Sunday 31 May 2015

Pop mememtics

These days there's a fair amount of pop memetics out there. Know Your Meme is one of the best-known examples, but these days, most news channels give some coverage to memes and there's plenty of idle speculation about topics such as why some memes are more successful than others. Marketing is another common source of speculative pop memetics.

Taking a historical perspective, it seems likely that memetics has been hindered by real scientists not wanting to associate themselves with the work of folks such as Richard Brodie and Aaron Lynch.

Evolutionary psychology illustrates the down-side of popular interpretations producing inaccuracies. There's a whole bunch of scientists that view evolutionary psychology as a giant cess-pool of poor-quality scientific speculations. While I don't think this is a defensible attitude towards evolutionary psychology, I can understand that looking down on dodgy science probably plays a signalling role for scientists.

Should memetics take care to avoid the fate of evolutionary psychology in this area? I'm inclined to think that a wealth of memetics "just so stories" are inevitable at this stage - and that there's not much that can be done about this.

Indeed, it seems to me that evolutionary psychology has suffered little from its reputation for consisting of just-so stories. Instead, if anything, controversy appears to have attracted attention to the ideas associated with the field. Sometimes, marketers claim that there's no such thing as bad publicity. Evolutionary psychology seems to illustrate this idea.
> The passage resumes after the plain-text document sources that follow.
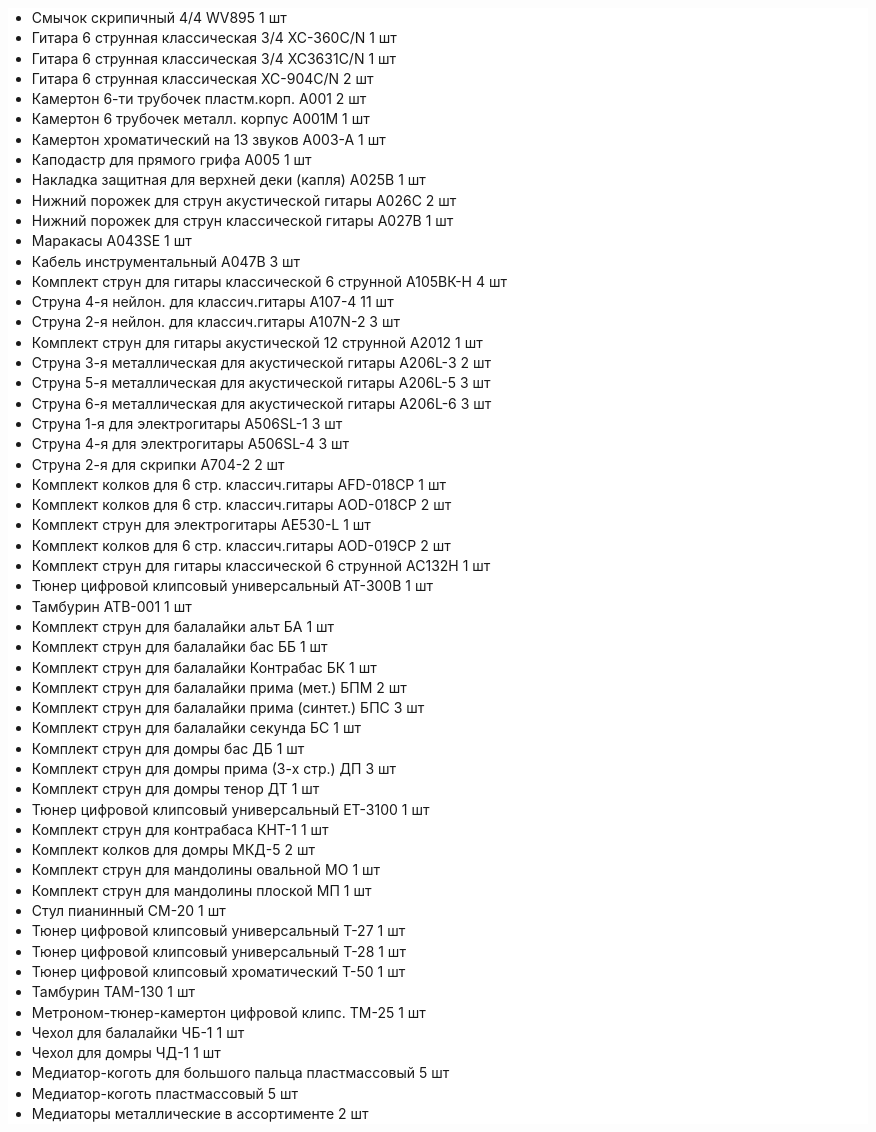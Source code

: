 *	Смычок скрипичный 4/4 	WV895	1	шт
*	Гитара 6 струнная классическая 3/4	XC-360C/N	1	шт
*	Гитара 6 струнная классическая 3/4	XC3631C/N	1	шт
*	Гитара 6 струнная классическая	XC-904C/N	2	шт
*	Камертон 6-ти трубочек пластм.корп.	А001	2	шт
*	Камертон 6 трубочек металл. корпус	А001М	1	шт
*	Камертон хроматический на 13 звуков	А003-А	1	шт
*	Каподастр для прямого грифа	А005	1	шт
*	Накладка защитная для верхней деки (капля)	А025В	1	шт
*	Нижний порожек для струн акустической гитары	А026С	2	шт
*	Нижний порожек для струн классической гитары	А027В	1	шт
*	Маракасы	А043SE	1	шт
*	Кабель инструментальный 	А047В	3	шт
*	Комплект струн для гитары классической 6 струнной	А105ВК-H	4	шт
*	Струна 4-я нейлон. для классич.гитары	А107-4	11	шт
*	Струна 2-я нейлон. для классич.гитары	А107N-2	3	шт
*	Комплект струн для гитары акустической 12 струнной	А2012	1	шт
*	Струна 3-я металлическая для акустической гитары	А206L-3	2	шт
*	Струна 5-я металлическая для акустической гитары	А206L-5	3	шт
*	Струна 6-я металлическая для акустической гитары	А206L-6	3	шт
*	Струна 1-я для электрогитары	А506SL-1	3	шт
*	Струна 4-я для электрогитары	А506SL-4	3	шт
*	Струна 2-я для скрипки	А704-2	2	шт
*	Комплект колков для 6 стр. классич.гитары	АFD-018СР	1	шт
*	Комплект колков для 6 стр. классич.гитары	АOD-018СР	2	шт
*	Комплект струн для электрогитары	АЕ530-L	1	шт
*	Комплект колков для 6 стр. классич.гитары	АОD-019CР	2	шт
*	Комплект струн для гитары классической 6 струнной	АС132Н	1	шт
*	Тюнер цифровой клипсовый универсальный	АТ-300B	1	шт
*	Тамбурин	АТВ-001	1	шт
*	Комплект струн для балалайки альт	БА	1	шт
*	Комплект струн для балалайки бас	ББ	1	шт
*	Комплект струн для балалайки Контрабас	БК	1	шт
*	Комплект струн для балалайки прима (мет.)	БПМ	2	шт
*	Комплект струн для балалайки прима (синтет.)	БПС	3	шт
*	Комплект струн для балалайки секунда	БС	1	шт
*	Комплект струн для домры бас	ДБ	1	шт
*	Комплект струн для домры прима (3-х стр.)	ДП	3	шт
*	Комплект струн для домры тенор	ДТ	1	шт
*	Тюнер цифровой клипсовый универсальный	ЕТ-3100	1	шт
*	Комплект струн для контрабаса	КНТ-1	1	шт
*	Комплект колков для домры	МКД-5	2	шт
*	Комплект струн для мандолины овальной	МО	1	шт
*	Комплект струн для мандолины плоской	МП	1	шт
*	Стул пианинный 	СМ-20	1	шт
*	Тюнер цифровой клипсовый универсальный	Т-27	1	шт
*	Тюнер цифровой клипсовый универсальный	Т-28	1	шт
*	Тюнер цифровой клипсовый хроматический	Т-50	1	шт
*	Тамбурин	ТАМ-130	1	шт
*	Метроном-тюнер-камертон цифровой клипс.	ТМ-25	1	шт
*	Чехол для балалайки	ЧБ-1	1	шт
*	Чехол для домры	ЧД-1	1	шт
*	Медиатор-коготь для большого пальца пластмассовый		5	шт
*	Медиатор-коготь пластмассовый		5	шт
*	Медиаторы металлические в ассортименте		2	шт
Memetics also seems to have considerable potential for controversy. Where evolutionary psychology focuses on human universals, memetics studies the causes of differences between humans. This is a potentially sensitive subject area touching on areas such as inequality, xenophobia, political differences and religion. One one hand this makes it all the more important to get the science in these areas right. However, it may also offers memetics controversy-based marketing opportunities. The recent piece of pop memetics This Video Will Make You Angrydescribes how warring memeplexes attract attention and energy of netizens. The term "meme" has does a good job recently of hitch-hiking - its way to success - by attaching itself to highly-spreadable viral content. Perhaps the term "memetics" can do something similar - by hitch-hiking on controversial scientific content relating to topics such as politics and religion.